你可以清楚地看到有三个大峰和一些小峰。这个数据集是问题所涉及的时间序列数据集类的一个特定示例。这类数据集有两个一般特征:

有一种具有一般平均值的基本噪声 有很大的“峰值”或“更高的数据点”明显偏离噪声。

让我们假设以下情况:

峰的宽度不能事先确定 峰的高度明显偏离其他值 算法实时更新(因此每个新数据点都会更新)

对于这种情况,需要构造一个触发信号的边值。但是,边界值不能是静态的,必须通过算法实时确定。


我的问题是:什么是实时计算这些阈值的好算法?有没有针对这种情况的特定算法?最著名的算法是什么?


健壮的算法或有用的见解都受到高度赞赏。(可以用任何语言回答:这是关于算法的)


当前回答

@Jean-Paul Smoothed Z Score算法的Dart版本:

class SmoothedZScore {
  int lag = 5;
  num threshold = 10;
  num influence = 0.5;

  num sum(List<num> a) {
    num s = 0;
    for (int i = 0; i < a.length; i++) s += a[i];
    return s;
  }

  num mean(List<num> a) {
    return sum(a) / a.length;
  }

  num stddev(List<num> arr) {
    num arrMean = mean(arr);
    num dev = 0;
    for (int i = 0; i < arr.length; i++) dev += (arr[i] - arrMean) * (arr[i] - arrMean);
    return sqrt(dev / arr.length);
  }

  List<int> smoothedZScore(List<num> y) {
    if (y.length < lag + 2) {
      throw 'y data array too short($y.length) for given lag of $lag';
    }

    // init variables
    List<int> signals = List.filled(y.length, 0);
    List<num> filteredY = List<num>.from(y);
    List<num> leadIn = y.sublist(0, lag);

    var avgFilter = List<num>.filled(y.length, 0);
    var stdFilter = List<num>.filled(y.length, 0);
    avgFilter[lag - 1] = mean(leadIn);
    stdFilter[lag - 1] = stddev(leadIn);

    for (var i = lag; i < y.length; i++) {
      if ((y[i] - avgFilter[i - 1]).abs() > (threshold * stdFilter[i - 1])) {
        signals[i] = y[i] > avgFilter[i - 1] ? 1 : -1;
        // make influence lower
        filteredY[i] = influence * y[i] + (1 - influence) * filteredY[i - 1];
      } else {
        signals[i] = 0; // no signal
        filteredY[i] = y[i];
      }

      // adjust the filters
      List<num> yLag = filteredY.sublist(i - lag, i);
      avgFilter[i] = mean(yLag);
      stdFilter[i] = stddev(yLag);
    }

    return signals;
  }
}

其他回答

我允许自己创建一个javascript版本。也许会有帮助。javascript应该是上面给出的伪代码的直接转录。
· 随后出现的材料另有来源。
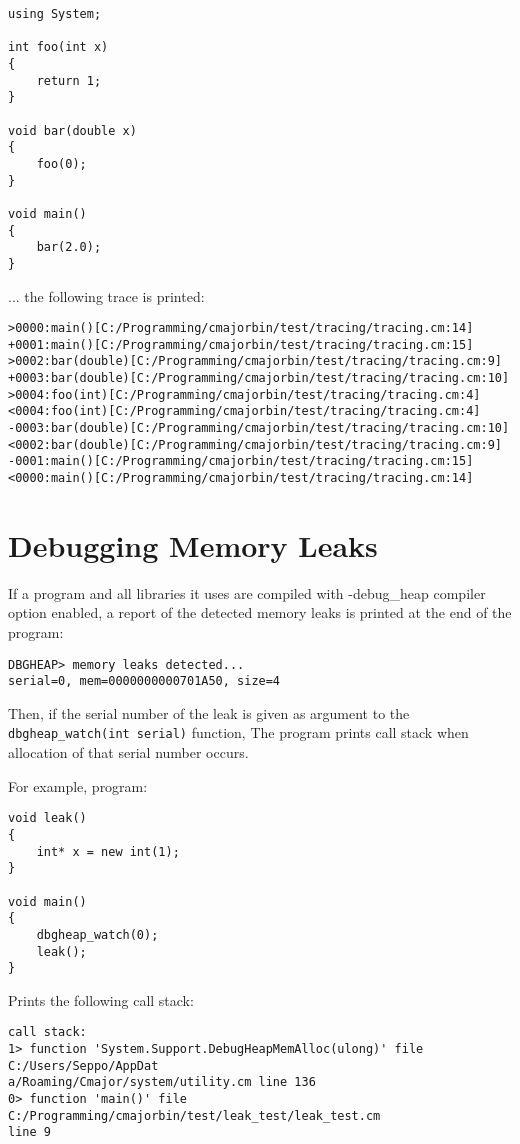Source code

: \documentclass[oneside, a4paper, 11pt]{article}
\begin{document}
\begin{verbatim}
using System;

int foo(int x)
{
    return 1;
}

void bar(double x)
{
    foo(0);
}

void main()
{
    bar(2.0);
}
\end{verbatim}

... the following trace is printed:

\begin{verbatim}
>0000:main()[C:/Programming/cmajorbin/test/tracing/tracing.cm:14]
+0001:main()[C:/Programming/cmajorbin/test/tracing/tracing.cm:15]
>0002:bar(double)[C:/Programming/cmajorbin/test/tracing/tracing.cm:9]
+0003:bar(double)[C:/Programming/cmajorbin/test/tracing/tracing.cm:10]
>0004:foo(int)[C:/Programming/cmajorbin/test/tracing/tracing.cm:4]
<0004:foo(int)[C:/Programming/cmajorbin/test/tracing/tracing.cm:4]
-0003:bar(double)[C:/Programming/cmajorbin/test/tracing/tracing.cm:10]
<0002:bar(double)[C:/Programming/cmajorbin/test/tracing/tracing.cm:9]
-0001:main()[C:/Programming/cmajorbin/test/tracing/tracing.cm:15]
<0000:main()[C:/Programming/cmajorbin/test/tracing/tracing.cm:14]
\end{verbatim}

\section{Debugging Memory Leaks}

If a program and all libraries it uses are compiled with -debug\_heap compiler option enabled,
a report of the detected memory leaks is printed at the end of the program:

\begin{verbatim}
DBGHEAP> memory leaks detected...
serial=0, mem=0000000000701A50, size=4
\end{verbatim}

Then, if the serial number of the leak is given as argument to the \verb|dbgheap_watch(int serial)| function,
The program prints call stack when allocation of that serial number occurs.

For example, program:

\begin{verbatim}
void leak()
{
    int* x = new int(1);
}

void main()
{
    dbgheap_watch(0);
    leak();
}
\end{verbatim}

Prints the following call stack:

\begin{verbatim}
call stack:
1> function 'System.Support.DebugHeapMemAlloc(ulong)' file C:/Users/Seppo/AppDat
a/Roaming/Cmajor/system/utility.cm line 136
0> function 'main()' file C:/Programming/cmajorbin/test/leak_test/leak_test.cm
line 9
\end{verbatim}
\end{document}
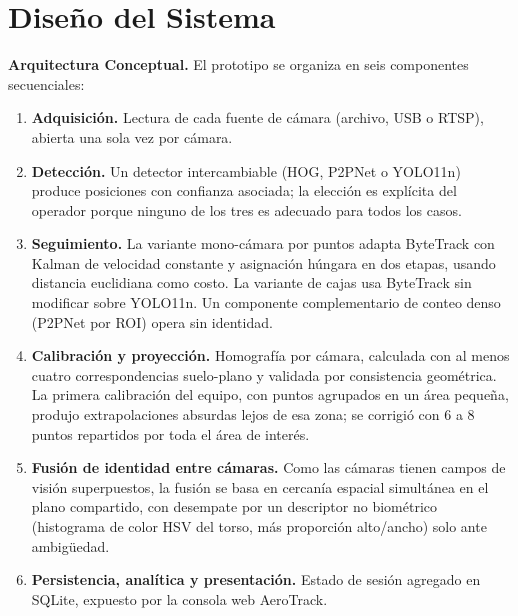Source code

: \section{Diseño del Sistema}
\label{sec:diseno-sistema}

\textbf{Arquitectura Conceptual.} El prototipo se organiza en seis componentes
secuenciales:


\begin{enumerate}
  \item \textbf{Adquisición.} Lectura de cada fuente de cámara (archivo, USB o RTSP),
  abierta una sola vez por cámara.

  \item \textbf{Detección.} Un detector intercambiable (HOG, P2PNet o YOLO11n) produce
  posiciones con confianza asociada; la elección es explícita del operador porque
  ninguno de los tres es adecuado para todos los casos.

  \item \textbf{Seguimiento.} La variante mono-cámara por puntos adapta ByteTrack con
  Kalman de velocidad constante y asignación húngara en dos etapas, usando distancia
  euclidiana como costo. La variante de cajas usa ByteTrack sin modificar sobre
  YOLO11n. Un componente complementario de conteo denso (P2PNet por ROI) opera sin
  identidad.

  \item \textbf{Calibración y proyección.} Homografía por cámara, calculada con al menos
  cuatro correspondencias suelo-plano y validada por consistencia geométrica. La
  primera calibración del equipo, con puntos agrupados en un área pequeña, produjo
  extrapolaciones absurdas lejos de esa zona; se corrigió con 6 a 8 puntos repartidos
  por toda el área de interés.

  \item \textbf{Fusión de identidad entre cámaras.} Como las cámaras tienen campos de
  visión superpuestos, la fusión se basa en cercanía espacial simultánea en el plano
  compartido, con desempate por un descriptor no biométrico (histograma de color HSV
  del torso, más proporción alto/ancho) solo ante ambigüedad.


  \item \textbf{Persistencia, analítica y presentación.} Estado de sesión agregado en
  SQLite, expuesto por la consola web AeroTrack.
\end{enumerate}
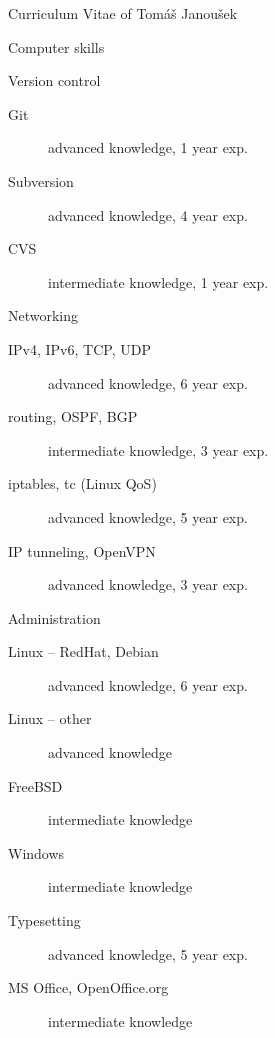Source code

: \documentclass[12pt,a4paper,english,pdftex]{article}
\begin{document}
\begin{cv}{Curriculum Vitae of Tomáš Janoušek}
\begin{cvlist}{Computer skills}
	\goodbreak
        \item[Version control]
            \begin{description}
		\item[Git] advanced knowledge, 1 year exp.
                \item[Subversion] advanced knowledge, 4 year exp.
                \item[CVS] intermediate knowledge, 1 year exp.
            \end{description}

	\goodbreak
        \item[Networking]
            \begin{description}
                \item[IPv4, IPv6, TCP, UDP] advanced knowledge, 6 year exp.
                \item[routing, OSPF, BGP] intermediate knowledge, 3 year exp.
                \item[iptables, tc (Linux QoS)] advanced knowledge, 5 year
                exp.
                \item[IP tunneling, OpenVPN] advanced knowledge, 3 year exp.
            \end{description}

	\goodbreak
        \item[Administration]
            \begin{description}
                \item[Linux -- RedHat, Debian] advanced knowledge, 6 year exp.
                \item[Linux -- other] advanced knowledge
                \item[FreeBSD] intermediate knowledge %
                \item[Windows] intermediate knowledge
            \end{description}

	\goodbreak
        \item[Typesetting]
            \begin{description}
                \item[\LaTeXe] advanced knowledge, 5 year exp.
                \item[MS Office, OpenOffice.org] intermediate knowledge
            \end{description}


\end{cvlist}
\end{cv}
\end{document}
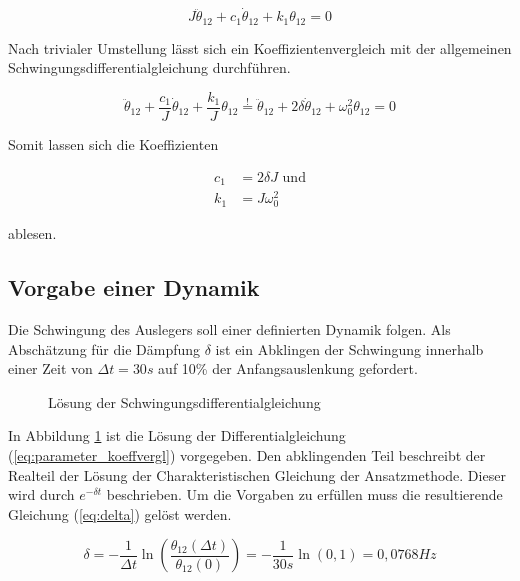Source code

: \begin{equation} \label{eq:parameter_l_DGL}
J\ddot{\theta}_{12}+c_1\dot{\theta}_{12}+k_1\theta_{12}=0
\end{equation}

Nach trivialer Umstellung lässt sich ein Koeffizientenvergleich mit der allgemeinen Schwingungsdifferentialgleichung durchführen.

\begin{equation} \label{eq:parameter_koeffvergl}
\ddot{\theta}_{12}+\dfrac{c_1}{J}\dot{\theta}_{12}+\dfrac{k_1}{J}\theta_{12}\stackrel{!}{=}\ddot{\theta}_{12}+2\delta\dot{\theta}_{12}+\omega_0^2\theta_{12}=0
\end{equation}

Somit lassen sich die Koeffizienten 

\begin{equation} \label{eq:parameter_koeff}
\begin{aligned}
c_1&=2\delta J \mbox{ und}\\
k_1&=J\omega_0^2
\end{aligned}
\end{equation}

ablesen.

\subsection*{Vorgabe einer Dynamik}

Die Schwingung des Auslegers soll einer definierten Dynamik folgen. Als Abschätzung für die Dämpfung $\delta$ ist ein Abklingen der Schwingung innerhalb einer Zeit von $\Delta t=30\si{s}$ auf 10\% der Anfangsauslenkung gefordert.

\begin{figure}[h]
	\centering
	\def\svgscale{0.5}
	
	\caption[Schwingungszeitverlauf]{Lösung der Schwingungsdifferentialgleichung}
	\label{fig:dgl_lsg}
\end{figure}

In Abbildung \ref{fig:dgl_lsg} ist die Lösung der Differentialgleichung (\ref{eq:parameter_koeffvergl}) vorgegeben. Den abklingenden Teil beschreibt der Realteil der Lösung der Charakteristischen Gleichung der Ansatzmethode. Dieser wird durch $e^{-\delta t}$ beschrieben. Um die Vorgaben zu erfüllen muss die resultierende Gleichung (\ref{eq:delta}) gelöst werden.

\begin{equation} \label{eq:delta}
\delta=-\dfrac{1}{\Delta t}\ln\left(\dfrac{\theta_{12}(\Delta t)}{\theta_{12}(0)}\right)=-\dfrac{1}{30\si{s}}\ln(0,1)=0,0768\si{Hz}
\end{equation}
可用的npm包和github repo:

https://github.com/crux/smoothed-z-score @joe_six / smoothed-z-score-peak-signal-detection

Javascript的翻译:

// javascript port of: https://stackoverflow.com/questions/22583391/peak-signal-detection-in-realtime-timeseries-data/48895639#48895639

function sum(a) {
    return a.reduce((acc, val) => acc + val)
}

function mean(a) {
    return sum(a) / a.length
}

function stddev(arr) {
    const arr_mean = mean(arr)
    const r = function(acc, val) {
        return acc + ((val - arr_mean) * (val - arr_mean))
    }
    return Math.sqrt(arr.reduce(r, 0.0) / arr.length)
}

function smoothed_z_score(y, params) {
    var p = params || {}
    // init cooefficients
    const lag = p.lag || 5
    const threshold = p.threshold || 3.5
    const influence = p.influece || 0.5

    if (y === undefined || y.length < lag + 2) {
        throw ` ## y data array to short(${y.length}) for given lag of ${lag}`
    }
    //console.log(`lag, threshold, influence: ${lag}, ${threshold}, ${influence}`)

    // init variables
    var signals = Array(y.length).fill(0)
    var filteredY = y.slice(0)
    const lead_in = y.slice(0, lag)
    //console.log("1: " + lead_in.toString())

    var avgFilter = []
    avgFilter[lag - 1] = mean(lead_in)
    var stdFilter = []
    stdFilter[lag - 1] = stddev(lead_in)
    //console.log("2: " + stdFilter.toString())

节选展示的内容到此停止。